### Task objective
Going line by line through the entries below, count those that contain "dataset". Give the number by itself.

### Records for the task
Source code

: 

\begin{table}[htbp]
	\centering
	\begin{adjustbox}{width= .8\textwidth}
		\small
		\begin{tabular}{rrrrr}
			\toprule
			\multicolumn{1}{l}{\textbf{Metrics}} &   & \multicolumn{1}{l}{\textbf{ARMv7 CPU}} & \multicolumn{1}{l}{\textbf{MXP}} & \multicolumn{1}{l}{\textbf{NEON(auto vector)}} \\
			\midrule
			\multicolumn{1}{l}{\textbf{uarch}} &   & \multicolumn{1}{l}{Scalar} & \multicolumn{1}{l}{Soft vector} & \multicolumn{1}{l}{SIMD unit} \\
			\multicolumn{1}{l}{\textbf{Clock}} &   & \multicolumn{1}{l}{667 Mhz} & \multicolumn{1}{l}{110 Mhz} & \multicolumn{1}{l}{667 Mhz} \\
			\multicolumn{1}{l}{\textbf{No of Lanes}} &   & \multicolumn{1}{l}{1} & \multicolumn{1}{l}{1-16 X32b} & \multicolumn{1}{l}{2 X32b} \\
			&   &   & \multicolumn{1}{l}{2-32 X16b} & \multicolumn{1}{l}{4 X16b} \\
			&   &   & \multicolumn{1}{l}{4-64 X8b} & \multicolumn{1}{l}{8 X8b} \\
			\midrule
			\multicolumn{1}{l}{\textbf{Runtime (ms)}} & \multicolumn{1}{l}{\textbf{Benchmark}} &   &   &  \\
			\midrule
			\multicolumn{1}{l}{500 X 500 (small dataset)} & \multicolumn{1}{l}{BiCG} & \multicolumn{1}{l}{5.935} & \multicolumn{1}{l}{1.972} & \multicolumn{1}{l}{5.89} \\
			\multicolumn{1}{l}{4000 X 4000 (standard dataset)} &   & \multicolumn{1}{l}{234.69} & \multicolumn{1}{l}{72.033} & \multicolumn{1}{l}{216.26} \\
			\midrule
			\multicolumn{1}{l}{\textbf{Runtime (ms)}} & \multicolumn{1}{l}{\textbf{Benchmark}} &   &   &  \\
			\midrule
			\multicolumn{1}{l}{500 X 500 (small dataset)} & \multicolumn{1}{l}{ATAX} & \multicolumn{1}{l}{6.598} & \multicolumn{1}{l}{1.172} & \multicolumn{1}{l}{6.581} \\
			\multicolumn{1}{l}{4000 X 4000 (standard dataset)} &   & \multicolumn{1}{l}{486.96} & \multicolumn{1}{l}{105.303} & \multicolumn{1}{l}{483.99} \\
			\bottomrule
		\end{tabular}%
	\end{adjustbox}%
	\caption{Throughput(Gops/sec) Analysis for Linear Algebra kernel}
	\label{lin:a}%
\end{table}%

### Answer
4